Fortalecen medidas preventivas sobre la violencia contra la mujer

El Reglamento para la aplicación de la Ley 779, contra la violencia a la mujer, tiene como objetivo las medidas preventivas a favor de la unidad familiar

Doctor Rafael Solís, Magistrado de la Corte Suprema de Justicia
Doctor Rafael Solís, Magistrado de la Corte Suprema de Justicia |

LA VOZ DEL SANDINISMO |

La Ley 779 sobre la violencia contra la mujer y el Reglamento para su aplicación tiene como objetivo fundamental el trabajo preventivo a favor de la unidad familiar, para lo cual se crea la Consejería institucional y comunitaria, confirmó este lunes el doctor Rafael Solís, Magistrado de la Corte Suprema de Justicia.

En declaraciones expuestas en el programa televisivo Revista en Vivo, el doctor Solís apuntó que el Reglamento para la aplicación de la Ley 779 se crea como parte de una política de Estado, en la cual se tiene a la familia como el núcleo base de la sociedad y de ahí la importancia de protegerla.

Apuntó que la sociedad nicaragüense tiene que eliminar la cultura machista y agresiva hacia la mujer que ha predominado durante siglos, por una de respeto y de protección a la población femenina, la cual tiene derecho a participar activamente en el desarrollo socio-económico de la nación.

Para lograr una política preventiva y de mediación, señaló, se crea la figura de la Consejería, que puede ser institucional ubicada en el Ministerio de la Familia, mientras que también habrán Consejerías comunitarias, a las cuales se les incorporarán más de cuatro mil Facilitadores Judiciales, quienes tienen experiencias en esta labor.

Al respecto resaltó que estos Facilitadores Judiciales han resuelto numerosos litigios entre vecinos sin necesidad de tener que hacerlo en tribunales y efectúan una labor preventiva a favor de la armonía en la comunidad.

Sobre la posibilidad de mediación, indicó que estas solo pueden efectuarse en casos de delitos menores no reincidentes,  de hasta dos años de prisión, que son una gran parte entre los  nueve mil de la población penal del país, como son las figuras delictivas amenazas de lesiones, agresiones psicológicas o de lesiones físicas leves.

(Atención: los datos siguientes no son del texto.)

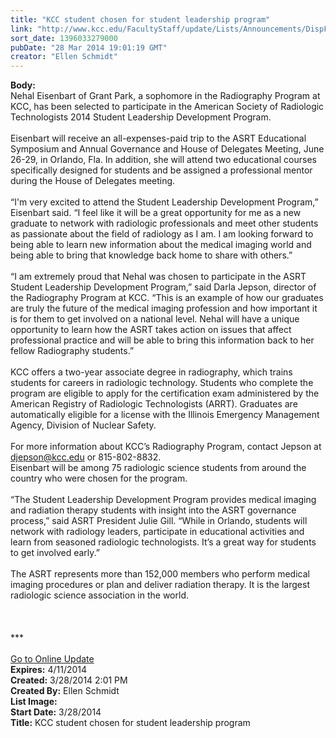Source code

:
 ```yaml
---
title: "KCC student chosen for student leadership program"
link: "http://www.kcc.edu/FacultyStaff/update/Lists/Announcements/DispForm.aspx?ID=1456"
sort_date: 1396033279000
pubDate: "28 Mar 2014 19:01:19 GMT"
creator: "Ellen Schmidt"
---
```


<div><b>Body:</b> <div class="ExternalClass692C61635CB940BAA6C8369597E11C5D">
<div>Nehal Eisenbart of Grant Park, a sophomore in the Radiography Program at KCC, has been selected to participate in the American Society of Radiologic Technologists 2014 Student Leadership Development Program.</div>
<div><br />Eisenbart will receive an all-expenses-paid trip to the ASRT Educational Symposium and Annual Governance and House of Delegates Meeting, June 26-29, in Orlando, Fla. In addition, she will attend two educational courses specifically designed for students and be assigned a professional mentor during the House of Delegates meeting.</div>
<div><br />“I'm very excited to attend the Student Leadership Development Program,” Eisenbart said. “I feel like it will be a great opportunity for me as a new graduate to network with radiologic professionals and meet other students as passionate about the field of radiology as I am. I am looking forward to being able to learn new information about the medical imaging world and being able to bring that knowledge back home to share with others.”</div>
<div><br />“I am extremely proud that Nehal was chosen to participate in the ASRT Student Leadership Development Program,” said Darla Jepson, director of the Radiography Program at KCC. “This is an example of how our graduates are truly the future of the medical imaging profession and how important it is for them to get involved on a national level. Nehal will have a unique opportunity to learn how the ASRT takes action on issues that affect professional practice and will be able to bring this information back to her fellow Radiography students.”</div>
<div><br />KCC offers a two-year associate degree in radiography, which trains students for careers in radiologic technology. Students who complete the program are eligible to apply for the certification exam administered by the American Registry of Radiologic Technologists (ARRT). Graduates are automatically eligible for a license with the Illinois Emergency Management Agency, Division of Nuclear Safety.</div>
<div><br />For more information about KCC’s Radiography Program, contact Jepson at <a href="mailto:djepson@kcc.edu">djepson@kcc.edu</a> or 815-802-8832.<br /></div>
<div>Eisenbart will be among 75 radiologic science students from around the country who were chosen for the program.</div>
<div><br />“The Student Leadership Development Program provides medical imaging and radiation therapy students with insight into the ASRT governance process,” said ASRT President Julie Gill. “While in Orlando, students will network with radiology leaders, participate in educational activities and learn from seasoned radiologic technologists. It’s a great way for students to get involved early.”</div>
<div> </div>
<div>The ASRT represents more than 152,000 members who perform medical imaging procedures or plan and deliver radiation therapy. It is the largest radiologic science association in the world.<br /></div>
<div> </div>
<div> </div>
<div> </div>
<div>
<div></div>
<div>
<div></div>
<div>***</div>
<div> </div>
<div></div>
<div><a href="/FacultyStaff/update/Pages/dailyupdate.aspx">Go to Online Update</a></div>
<div></div></div></div></div></div>
<div><b>Expires:</b> 4/11/2014</div>
<div><b>Created:</b> 3/28/2014 2:01 PM</div>
<div><b>Created By:</b> Ellen Schmidt</div>
<div><b>List Image:</b> <a href="http://www.kcc.edu/SiteCollectionImages/NehalEisenbart.JPG"></a></div>
<div><b>Start Date:</b> 3/28/2014</div>
<div><b>Title:</b> KCC student chosen for student leadership program</div>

En estos casos la esposa, novia o compañera puede acudir a la Consejería para mediar y que el victimario pueda salir de prisión y regresar a la casa. Reiteró que en estos casos es determinante la decisión de la mujer.

También apuntó que en Nicaragua la muerte de una mujer, aunque sea por un desconocido, es un femicidio, mientras que en otros países, entre ellos Chile, Costa Rica y Perú, para calificarlo así tienen que existir lazos amorosos. Es por ello que Nicaragua tiene un índice de femicidios superior al de otros países.

El Magistrado apuntó que esta labor preventiva requiere de una gran  promoción por todos los medios de comunicación y en la que deben participar las organizaciones sociales e instituciones que tengan influencia en la población, porque es necesario fortalecer la prevención para proteger la integridad y la unidad de la familia.